NKT’nin 2022-23 sezonu başlarken Murat Daltaban “Karanlık bir dönemden geçiyoruz” söyleminden uzak duruyorum. İnsanlık tarihinden geriye kalan, karanlık dönemler tarihidir. Neden karanlıklar tarihinin aktörleri olduk. İnsan, neden ‘korku’ ve ‘aç gözlülük’ arasında gidip gelen ölümcül sarkacın altında buldu kendini? Tiyatro ‘Neden?’ sorusunu sorar… Cevap vermek zorunda değildir. Bizim sanatımız, soruyu en estetik, en etkili, en çarpıcı biçimde sormaktır. 2021-22 sezonu karmaşık ve hızlı dünyaya ait bir sezon oldu. 2022-23 sezonunun da ondan farklı olmayacağını biliyoruz. “NEDEN?” diye sormak için sezona başlıyoruz… diyor. Çok sayıda ulusal ve uluslararası ödülleri olan Daltaban ve içinde bulunduğu işler düşünüldüğünde kurumların başına gelen insanların o kurumları nerelere taşıyabileceklerini görmek için NKT çok güzel bir örnek bize. Bu sene hiçbir ödülde adaylık bile çıkartamayan Devlet Tiyatroları ne zaman ‘‘nerede hata yapıyoruz?’’ diyecek bekleyip, görelim.

Hadi sabrınız tükenmediyse sizi 21 Haziran’a yılın en kısa gecesine davet edeyim. Ve de 35 yaşı yolun yarısı sanıp, bunun krizini yaşayanlar için oyunun var oluş sorgusunda bol kahkahalı bir yolculuğa çıkalım. Bu oyun az önce bahsettiğim DOT tiyatrosunca 2015 yılında ‘‘İki Kişilik Yaz’’ adıyla sahnelenmiş ve o yıl oyunun baş rol erkek oyuncusu Tuğrul Tülek’e hem Afife’de hem TEB’de yılın en başarılı erkek oyucusu ödülü getirmişti. Remake adı verilen yeniden yapım olan NKT oyunu, Aşkın En Kısa Gecesi’nin oyuncuları Özlem Zeynep Dinsel, Mert Tiryaki ve Taha Tegin Özdemir. Müzikli ve komedi tarzındaki oyun epey uzunca ve tek perde. Ara verirsek seyirci salona geri dönmez korkusundan mıdır, fuayede geçen zaman boşa geçen zamandır mottosundan mıdır bilinmez bazı oyunların niye bir buçuk saati aşsa da tek perde olduğunu anlamakta zorlanıyorum. Neyse, tek derdimiz bu olsa keşke değil mi? Çoğu konuda Avrupa standardına ulaştığımız zaman ukala ukala tekrar bu soruyu sorar, başka derdimiz olmadığı için ‘mesanemiz doluyor, seyirci olarak mağduruz’ deriz.

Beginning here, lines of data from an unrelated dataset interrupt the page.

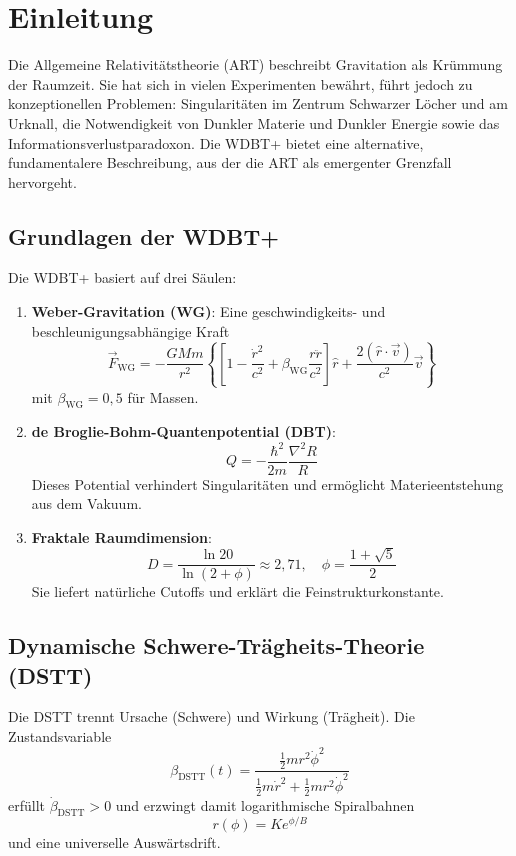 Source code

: \documentclass[12pt,a4paper]{article}
\begin{document}
\section{Einleitung}

Die Allgemeine Relativitätstheorie (ART) beschreibt Gravitation als Krümmung der Raumzeit. Sie hat sich in vielen Experimenten bewährt, führt jedoch zu konzeptionellen Problemen: Singularitäten im Zentrum Schwarzer Löcher und am Urknall, die Notwendigkeit von Dunkler Materie und Dunkler Energie sowie das Informationsverlustparadoxon. Die WDBT+ bietet eine alternative, fundamentalere Beschreibung, aus der die ART als emergenter Grenzfall hervorgeht.

\subsection{Grundlagen der WDBT+}

Die WDBT+ basiert auf drei Säulen:

\begin{enumerate}
\item \textbf{Weber-Gravitation (WG)}: Eine geschwindigkeits- und beschleunigungsabhängige Kraft
\[
\vec{F}_{\text{WG}} = -\frac{GMm}{r^2} \left\{ \left[ 1 - \frac{\dot{r}^2}{c^2} + \beta_{\text{WG}} \frac{r\ddot{r}}{c^2} \right] \hat{r} + \frac{2(\hat{r} \cdot \vec{v})}{c^2} \vec{v} \right\}
\]
mit $\beta_{\text{WG}}=0{,}5$ für Massen.

\item \textbf{de Broglie-Bohm-Quantenpotential (DBT)}:
\[
Q = -\frac{\hbar^2}{2m} \frac{\nabla^2 R}{R}
\]
Dieses Potential verhindert Singularitäten und ermöglicht Materieentstehung aus dem Vakuum.

\item \textbf{Fraktale Raumdimension}:
\[
D = \frac{\ln 20}{\ln(2 + \phi)} \approx 2{,}71, \quad \phi = \frac{1+\sqrt{5}}{2}
\]
Sie liefert natürliche Cutoffs und erklärt die Feinstrukturkonstante.
\end{enumerate}

\subsection{Dynamische Schwere-Trägheits-Theorie (DSTT)}

Die DSTT trennt Ursache (Schwere) und Wirkung (Trägheit). Die Zustandsvariable
\[
\beta_{\text{DSTT}}(t) = \frac{\frac{1}{2}m r^2 \dot{\phi}^2}{\frac{1}{2}m \dot{r}^2 + \frac{1}{2}m r^2 \dot{\phi}^2}
\]
erfüllt $\dot{\beta}_{\text{DSTT}} > 0$ und erzwingt damit logarithmische Spiralbahnen
\[
r(\phi) = Ke^{\phi/B}
\]
und eine universelle Auswärtsdrift.
\end{document}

Oyundaki hikâyenin kahramanlarından biri adi suçlar işleyen, yer altının yer üstüne en yakın seviyesinden bir suçlu ‘dümdüz’ Bob, diğeri ise kendi ilişkisinde bile adaleti sağlayamamış bir boşanma avukatı Helena. Hikâye karşılaştıkları bardan akıyor. Aşklarının başladığı yılın en uzun günü ama olay yeri gece olduğundan yılın en kısa gecesine gidiyoruz hep birlikte. Dışarıda hiç durmayan bir yağmur, buluşmaya gelmemiş bir sevgili, elinde ‘Yeraltından Notlar’ kitabı ile Dostoyevski hayranı bir suçlu. Tabi ki bu göstergelerin hepsi yazarın tesadüfi değil, özel seçimleri. Oyunun yazarları, İskoç David Greig ve Gordon McIntyre. İskoçya’dan sebep, kadın erkek ilişkisi ve 35 yaş sorgularını bu coğrafyanın insanından okumayı unutmayalım. Mesela yağmur neden hiç durmuyor sorusunun cevabı da burada saklı, çok basit; sadece iklim. Dünya globalleşme ile birlikte büyük bir köye dönse de kültürler arası farklar kaldırılmaya çalışılan sınırları tekrar ve tekrar çiziyor. Ortak duygular ise sıkıştırıldığımız kalıplar. Burada da oyunun çevirisini yapan Çiğdem Kaplangı’nın hüneri hissediliyor.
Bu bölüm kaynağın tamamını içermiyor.